By Jim Hagerty
Less than a month after Target announced that its holiday credit card breach affected 40 million customers, the company revealed Friday, Jan. 10, that as many as 110 million cardholders were robbed of personal information during the hack.
Target maintains that the information boosted form its point-of-sale machines is encrypted and is next to impossible to decode. But, officials now say millions of online shoppers were also affected.
That means e-mail addresses, phone numbers, names and home addresses were stolen during the Nov. 27-Dec. 15, 2013 breach.
The company has not announced a cause of the breach, other than it is one of the largest cases of merchant theft in history.
As Target works with law enforcement to track down the hackers, local officials are urging customers to take added precautions against identity theft.
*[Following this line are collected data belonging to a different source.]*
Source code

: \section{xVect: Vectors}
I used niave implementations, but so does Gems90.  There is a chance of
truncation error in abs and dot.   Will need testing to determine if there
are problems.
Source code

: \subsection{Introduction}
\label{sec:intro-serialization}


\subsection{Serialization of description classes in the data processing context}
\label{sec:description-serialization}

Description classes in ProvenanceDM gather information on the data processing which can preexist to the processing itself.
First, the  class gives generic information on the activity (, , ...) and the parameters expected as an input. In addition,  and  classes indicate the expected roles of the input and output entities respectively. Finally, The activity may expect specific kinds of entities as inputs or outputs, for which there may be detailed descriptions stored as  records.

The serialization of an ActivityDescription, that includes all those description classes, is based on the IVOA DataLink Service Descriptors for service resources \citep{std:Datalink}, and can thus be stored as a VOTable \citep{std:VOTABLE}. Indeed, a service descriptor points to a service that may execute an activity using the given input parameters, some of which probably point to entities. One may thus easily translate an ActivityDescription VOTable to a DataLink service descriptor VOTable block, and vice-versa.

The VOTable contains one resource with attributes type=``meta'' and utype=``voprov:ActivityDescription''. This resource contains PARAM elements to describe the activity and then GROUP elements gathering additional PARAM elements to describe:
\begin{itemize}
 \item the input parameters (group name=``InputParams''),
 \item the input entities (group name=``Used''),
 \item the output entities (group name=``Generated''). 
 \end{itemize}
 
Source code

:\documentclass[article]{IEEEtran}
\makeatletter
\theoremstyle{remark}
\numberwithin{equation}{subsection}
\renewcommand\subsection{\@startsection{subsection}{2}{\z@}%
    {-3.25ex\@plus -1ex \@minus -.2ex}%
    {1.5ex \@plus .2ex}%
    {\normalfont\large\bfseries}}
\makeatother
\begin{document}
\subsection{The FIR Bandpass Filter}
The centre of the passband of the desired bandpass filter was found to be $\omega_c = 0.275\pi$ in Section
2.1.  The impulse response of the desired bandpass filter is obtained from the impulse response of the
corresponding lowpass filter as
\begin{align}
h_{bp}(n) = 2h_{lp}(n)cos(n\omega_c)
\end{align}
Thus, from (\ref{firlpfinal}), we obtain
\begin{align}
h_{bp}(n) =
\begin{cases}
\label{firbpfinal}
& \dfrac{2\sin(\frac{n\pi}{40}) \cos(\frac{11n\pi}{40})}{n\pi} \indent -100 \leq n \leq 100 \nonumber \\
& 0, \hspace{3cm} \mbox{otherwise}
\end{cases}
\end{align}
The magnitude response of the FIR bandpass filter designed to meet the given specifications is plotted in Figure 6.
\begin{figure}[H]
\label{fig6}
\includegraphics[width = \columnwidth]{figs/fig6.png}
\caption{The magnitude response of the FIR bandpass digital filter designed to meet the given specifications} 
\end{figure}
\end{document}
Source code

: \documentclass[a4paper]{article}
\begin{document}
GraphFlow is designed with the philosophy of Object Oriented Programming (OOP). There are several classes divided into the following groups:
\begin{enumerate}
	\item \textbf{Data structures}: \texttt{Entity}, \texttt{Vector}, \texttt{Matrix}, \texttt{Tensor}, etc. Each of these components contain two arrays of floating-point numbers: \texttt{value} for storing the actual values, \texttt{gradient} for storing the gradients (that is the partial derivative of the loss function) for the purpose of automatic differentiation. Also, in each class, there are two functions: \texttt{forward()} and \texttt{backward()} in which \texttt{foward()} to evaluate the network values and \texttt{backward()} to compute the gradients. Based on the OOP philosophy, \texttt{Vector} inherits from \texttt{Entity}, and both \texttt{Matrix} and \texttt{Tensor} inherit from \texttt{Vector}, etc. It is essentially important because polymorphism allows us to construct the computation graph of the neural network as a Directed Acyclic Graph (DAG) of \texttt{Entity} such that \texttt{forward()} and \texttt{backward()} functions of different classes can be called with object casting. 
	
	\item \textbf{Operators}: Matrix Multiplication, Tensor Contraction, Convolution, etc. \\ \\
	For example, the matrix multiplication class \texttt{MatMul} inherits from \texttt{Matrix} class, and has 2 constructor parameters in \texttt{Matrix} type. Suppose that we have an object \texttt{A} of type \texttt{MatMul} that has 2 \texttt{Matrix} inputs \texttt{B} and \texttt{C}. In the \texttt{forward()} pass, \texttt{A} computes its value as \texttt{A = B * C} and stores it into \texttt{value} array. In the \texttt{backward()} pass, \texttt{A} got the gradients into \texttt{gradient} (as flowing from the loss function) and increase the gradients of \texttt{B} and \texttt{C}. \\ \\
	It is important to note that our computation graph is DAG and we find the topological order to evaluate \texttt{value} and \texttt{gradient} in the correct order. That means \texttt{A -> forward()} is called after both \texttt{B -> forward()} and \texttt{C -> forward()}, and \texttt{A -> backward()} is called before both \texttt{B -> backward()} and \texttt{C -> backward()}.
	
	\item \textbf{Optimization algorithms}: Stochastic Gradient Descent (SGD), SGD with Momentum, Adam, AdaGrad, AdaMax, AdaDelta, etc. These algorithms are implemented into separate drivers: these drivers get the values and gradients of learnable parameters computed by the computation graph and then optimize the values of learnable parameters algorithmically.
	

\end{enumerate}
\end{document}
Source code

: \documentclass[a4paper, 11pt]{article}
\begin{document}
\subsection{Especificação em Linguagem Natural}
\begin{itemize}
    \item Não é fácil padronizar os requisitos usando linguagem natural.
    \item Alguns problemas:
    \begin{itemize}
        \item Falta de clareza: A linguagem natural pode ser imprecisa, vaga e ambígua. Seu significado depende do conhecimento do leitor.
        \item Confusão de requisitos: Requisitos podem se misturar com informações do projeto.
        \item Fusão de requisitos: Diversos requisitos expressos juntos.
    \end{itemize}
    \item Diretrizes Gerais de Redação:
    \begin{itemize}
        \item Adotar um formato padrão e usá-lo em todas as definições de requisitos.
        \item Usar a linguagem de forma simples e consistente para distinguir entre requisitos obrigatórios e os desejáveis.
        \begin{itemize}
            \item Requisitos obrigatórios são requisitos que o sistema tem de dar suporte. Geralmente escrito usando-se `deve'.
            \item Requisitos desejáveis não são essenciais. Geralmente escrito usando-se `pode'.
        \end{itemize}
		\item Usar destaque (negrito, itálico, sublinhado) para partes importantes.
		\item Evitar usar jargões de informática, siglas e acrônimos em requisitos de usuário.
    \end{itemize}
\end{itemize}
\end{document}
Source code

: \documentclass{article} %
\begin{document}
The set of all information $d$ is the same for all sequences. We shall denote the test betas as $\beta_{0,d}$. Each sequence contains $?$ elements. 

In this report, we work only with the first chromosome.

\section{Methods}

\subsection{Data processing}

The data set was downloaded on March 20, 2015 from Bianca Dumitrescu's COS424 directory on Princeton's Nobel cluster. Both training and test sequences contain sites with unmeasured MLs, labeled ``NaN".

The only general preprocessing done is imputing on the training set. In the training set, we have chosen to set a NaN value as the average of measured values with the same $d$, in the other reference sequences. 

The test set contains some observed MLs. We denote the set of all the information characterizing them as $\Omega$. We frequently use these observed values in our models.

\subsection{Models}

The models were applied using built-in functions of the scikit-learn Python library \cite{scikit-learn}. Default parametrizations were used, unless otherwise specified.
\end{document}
“With the theft of personal information such e-mail addresses, the threat of identity theft becomes even greater,” said Dennis Horton, director of the Rockford Better Business Bureau. “Not only do those who may have been impacted by the original breach need to be concerned that their bank and credit card accounts may be compromised, they now must be prepared to protect their identities as well.”
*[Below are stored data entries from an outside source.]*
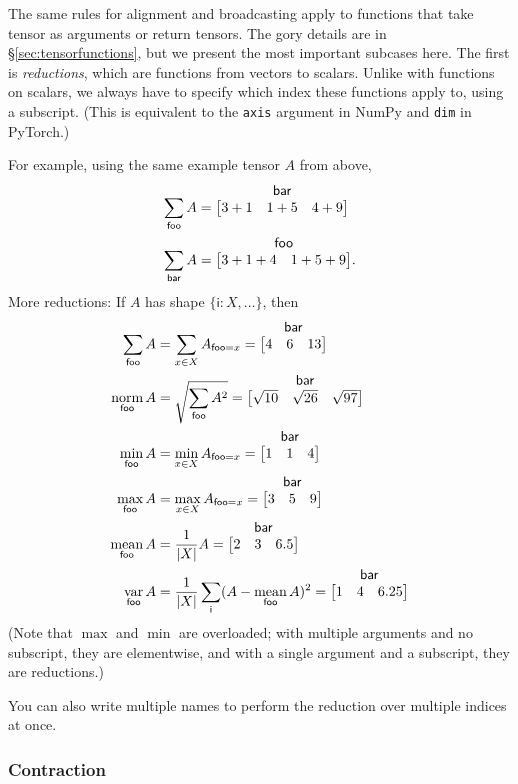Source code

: \documentclass{article}
\makeatletter
\newcommand{\name}[1]{\mathsf{#1}}
\newcommand{\nidx}[2]{\name{#1}=#2}
\newcommand{\nset}[2]{\name{#1}:#2}
\newcommand{\nsum}[1]{\mathop{\sum}_{\name{#1}}}
\newcommand{\nfun}[2]{\mathop{\text{#2}}\limits_{\name{#1}}}
\newcommand{\tuple}[1]{\{ #1\}}
\newcommand{\nmatrix}[3]{\name{#1}\begin{array}[b]{@{}c@{}}\name{#2}\\\begin{bmatrix}#3\end{bmatrix}\end{array}}
\makeatother
\begin{document}
The same rules for alignment and broadcasting apply to functions that take tensor as arguments or return tensors. The gory details are in \S\ref{sec:tensorfunctions}, but we present the most important subcases here. The first is \emph{reductions}, which are functions from vectors to scalars. Unlike with functions on scalars, we always have to specify which index these functions apply to, using a subscript. (This is equivalent to the \verb|axis| argument in NumPy and \verb|dim| in PyTorch.)

For example, using the same example tensor $A$ from above,
\begin{align*}
\nsum{foo} A &= \nmatrix{}{bar}{
  3+1 & 1+5 & 4+9
} \\
\nsum{bar} A &= \nmatrix{}{foo}{
  3+1+4 & 1+5+9
}.
\end{align*}
More reductions: If $A$ has shape $\tuple{\nset{i}{X}, \ldots}$, then
\begin{align*}
  \nsum{foo} A &= \sum_{x \in X} A_{\nidx{foo}{x}} = \nmatrix{}{bar}{4 & 6 & 13} \\
  \nfun{foo}{norm} A &= \sqrt{\nsum{foo} A^2} = \nmatrix{}{bar}{\sqrt{10} & \sqrt{26} & \sqrt{97}} \\
  \nfun{foo}{min} A &= \min_{x \in X} A_{\nidx{foo}{x}} = \nmatrix{}{bar}{1 & 1 & 4} \\
  \nfun{foo}{max} A &= \max_{x \in X} A_{\nidx{foo}{x}} = \nmatrix{}{bar}{3 & 5 & 9} \\
  \nfun{foo}{mean} A &= \frac{1}{|X|} A = \nmatrix{}{bar}{2 & 3 & 6.5} \\
  \nfun{foo}{var} A &= \frac1{|X|} \nsum{i} (A - \nfun{foo}{mean} A)^2 = \nmatrix{}{bar}{1 & 4 & 6.25}
\end{align*}
(Note that $\max$ and $\min$ are overloaded; with multiple arguments and no subscript, they are elementwise, and with a single argument and a subscript, they are reductions.)

You can also write multiple names to perform the reduction over multiple indices at once.

\subsubsection{Contraction}
\end{document}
Although no cases of identity theft have been reported since the massive breach, Horton said the incident has created abreeding ground for criminals and a variety of related scams.
Horton said Target Christmas shoppers should expect to receive fraudulent calls, fake e-mails, letters–all from criminals–in the wake of the breach. Each will be an attempt to steal personal information such as bank account numbers and Social Security numbers.
Following are recommendations by the Better Business Bureau to protect cardholders from becoming victims of identity theft.
Be on your guard:
—If you shopped at Target, expect to get fake phone calls, emails and letters in the mail, because there is a good chance scammers can contact you.
—Never give out personal information.
—If a person calls and claims to be with your bank and says you’ve been affected by the hack, hang up.
—Call bank number on credit card directly.
—If you receive an e-mail from someone who claims to be from Target, don’t click on links. Go to Target.com/databreach instead. This website gives all the correct information.
Contact financial institutions first:
—Don’t wait for your bank to contact you.
—Let the bank know you’ve shopped at Target and are at risk. You might get a new card or PIN number.
—Check your credit report online.
—Check bank and credit card statements for charges you don’t recognize.
Sign up for fraud monitoring:
—Target is offering one year of free credit monitoring and identity theft protection. Use this to your advantage.
—Watch websites you use. If criminals have your contact information they can pose as you on websites with your credit card information.
—Contact the website directly if you have any concerns.
“Identity theft is still the fastest growing white collar crime,” Horton added. “The BBB is here for consumers not only when they need help finding a trustworthy business, and also to help protect their identity.”